* [Exercise description]:
Where does the word "verb" show up in the records? Copy every line that holds it.

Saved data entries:
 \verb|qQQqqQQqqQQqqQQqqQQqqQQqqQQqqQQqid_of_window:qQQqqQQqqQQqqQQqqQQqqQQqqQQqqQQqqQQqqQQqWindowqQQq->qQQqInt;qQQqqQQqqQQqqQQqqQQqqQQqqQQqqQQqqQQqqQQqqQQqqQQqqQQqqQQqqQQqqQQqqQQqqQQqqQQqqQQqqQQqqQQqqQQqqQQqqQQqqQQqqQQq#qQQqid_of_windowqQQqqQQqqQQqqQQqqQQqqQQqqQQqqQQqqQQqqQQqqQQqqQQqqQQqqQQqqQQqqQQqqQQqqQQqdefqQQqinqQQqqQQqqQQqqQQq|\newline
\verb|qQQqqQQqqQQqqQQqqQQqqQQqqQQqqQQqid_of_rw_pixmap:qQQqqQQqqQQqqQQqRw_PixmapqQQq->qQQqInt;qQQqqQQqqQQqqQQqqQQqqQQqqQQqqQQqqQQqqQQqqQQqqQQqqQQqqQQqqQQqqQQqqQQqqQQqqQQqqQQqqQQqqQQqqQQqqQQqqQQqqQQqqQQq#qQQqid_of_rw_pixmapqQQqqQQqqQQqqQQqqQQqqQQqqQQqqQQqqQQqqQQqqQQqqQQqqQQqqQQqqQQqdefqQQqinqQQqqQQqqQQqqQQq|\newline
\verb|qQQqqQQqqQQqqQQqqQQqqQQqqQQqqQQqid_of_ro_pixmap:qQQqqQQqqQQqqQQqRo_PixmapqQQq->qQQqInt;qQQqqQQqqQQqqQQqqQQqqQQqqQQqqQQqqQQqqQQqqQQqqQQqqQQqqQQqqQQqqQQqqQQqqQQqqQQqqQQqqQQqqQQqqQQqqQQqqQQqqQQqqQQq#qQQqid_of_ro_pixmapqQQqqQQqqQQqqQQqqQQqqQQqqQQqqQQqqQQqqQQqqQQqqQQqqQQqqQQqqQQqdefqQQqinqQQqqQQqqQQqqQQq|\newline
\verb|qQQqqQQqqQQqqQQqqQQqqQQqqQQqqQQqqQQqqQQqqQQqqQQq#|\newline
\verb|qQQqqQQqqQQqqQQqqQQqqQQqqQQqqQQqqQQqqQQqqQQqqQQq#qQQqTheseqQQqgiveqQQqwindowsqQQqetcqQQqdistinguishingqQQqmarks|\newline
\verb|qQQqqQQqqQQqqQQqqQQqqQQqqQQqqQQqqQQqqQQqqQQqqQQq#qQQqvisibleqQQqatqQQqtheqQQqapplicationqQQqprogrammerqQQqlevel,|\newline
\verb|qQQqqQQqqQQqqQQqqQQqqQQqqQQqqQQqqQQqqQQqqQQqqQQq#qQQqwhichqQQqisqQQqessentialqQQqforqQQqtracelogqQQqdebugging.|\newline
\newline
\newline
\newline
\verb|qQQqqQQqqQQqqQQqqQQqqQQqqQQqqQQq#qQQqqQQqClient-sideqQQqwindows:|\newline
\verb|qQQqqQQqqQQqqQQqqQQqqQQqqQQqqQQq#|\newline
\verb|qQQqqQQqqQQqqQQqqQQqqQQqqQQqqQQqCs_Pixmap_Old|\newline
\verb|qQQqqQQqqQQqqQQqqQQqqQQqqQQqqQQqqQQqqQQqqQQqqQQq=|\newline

* [Written reply]:
 \verb|qQQqqQQqqQQqqQQqqQQqqQQqqQQqqQQqid_of_window:qQQqqQQqqQQqqQQqqQQqqQQqqQQqqQQqqQQqqQQqWindowqQQq->qQQqInt;qQQqqQQqqQQqqQQqqQQqqQQqqQQqqQQqqQQqqQQqqQQqqQQqqQQqqQQqqQQqqQQqqQQqqQQqqQQqqQQqqQQqqQQqqQQqqQQqqQQqqQQqqQQq#qQQqid_of_windowqQQqqQQqqQQqqQQqqQQqqQQqqQQqqQQqqQQqqQQqqQQqqQQqqQQqqQQqqQQqqQQqqQQqqQQqdefqQQqinqQQqqQQqqQQqqQQq|\newline
\verb|qQQqqQQqqQQqqQQqqQQqqQQqqQQqqQQqid_of_rw_pixmap:qQQqqQQqqQQqqQQqRw_PixmapqQQq->qQQqInt;qQQqqQQqqQQqqQQqqQQqqQQqqQQqqQQqqQQqqQQqqQQqqQQqqQQqqQQqqQQqqQQqqQQqqQQqqQQqqQQqqQQqqQQqqQQqqQQqqQQqqQQqqQQq#qQQqid_of_rw_pixmapqQQqqQQqqQQqqQQqqQQqqQQqqQQqqQQqqQQqqQQqqQQqqQQqqQQqqQQqqQQqdefqQQqinqQQqqQQqqQQqqQQq|\newline
\verb|qQQqqQQqqQQqqQQqqQQqqQQqqQQqqQQqid_of_ro_pixmap:qQQqqQQqqQQqqQQqRo_PixmapqQQq->qQQqInt;qQQqqQQqqQQqqQQqqQQqqQQqqQQqqQQqqQQqqQQqqQQqqQQqqQQqqQQqqQQqqQQqqQQqqQQqqQQqqQQqqQQqqQQqqQQqqQQqqQQqqQQqqQQq#qQQqid_of_ro_pixmapqQQqqQQqqQQqqQQqqQQqqQQqqQQqqQQqqQQqqQQqqQQqqQQqqQQqqQQqqQQqdefqQQqinqQQqqQQqqQQqqQQq|\newline
\verb|qQQqqQQqqQQqqQQqqQQqqQQqqQQqqQQqqQQqqQQqqQQqqQQq#|\newline
\verb|qQQqqQQqqQQqqQQqqQQqqQQqqQQqqQQqqQQqqQQqqQQqqQQq#qQQqTheseqQQqgiveqQQqwindowsqQQqetcqQQqdistinguishingqQQqmarks|\newline
\verb|qQQqqQQqqQQqqQQqqQQqqQQqqQQqqQQqqQQqqQQqqQQqqQQq#qQQqvisibleqQQqatqQQqtheqQQqapplicationqQQqprogrammerqQQqlevel,|\newline
\verb|qQQqqQQqqQQqqQQqqQQqqQQqqQQqqQQqqQQqqQQqqQQqqQQq#qQQqwhichqQQqisqQQqessentialqQQqforqQQqtracelogqQQqdebugging.|\newline
\verb|qQQqqQQqqQQqqQQqqQQqqQQqqQQqqQQq#qQQqqQQqClient-sideqQQqwindows:|\newline
\verb|qQQqqQQqqQQqqQQqqQQqqQQqqQQqqQQq#|\newline
\verb|qQQqqQQqqQQqqQQqqQQqqQQqqQQqqQQqCs_Pixmap_Old|\newline
\verb|qQQqqQQqqQQqqQQqqQQqqQQqqQQqqQQqqQQqqQQqqQQqqQQq=|\newline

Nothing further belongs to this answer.